(Collected data)
■ ■ ■

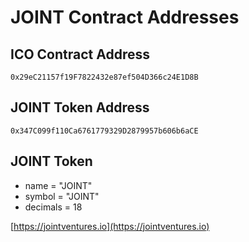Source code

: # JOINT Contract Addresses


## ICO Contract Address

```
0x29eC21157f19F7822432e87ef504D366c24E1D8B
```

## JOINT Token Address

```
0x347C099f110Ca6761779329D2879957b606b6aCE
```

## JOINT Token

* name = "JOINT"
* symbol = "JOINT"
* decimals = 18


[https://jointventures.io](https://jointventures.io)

■ ■ ■

**Exercise aim:**
The required output is the number of lines in the records that contain the word "Contract", with nothing added.

**The completed task:**
2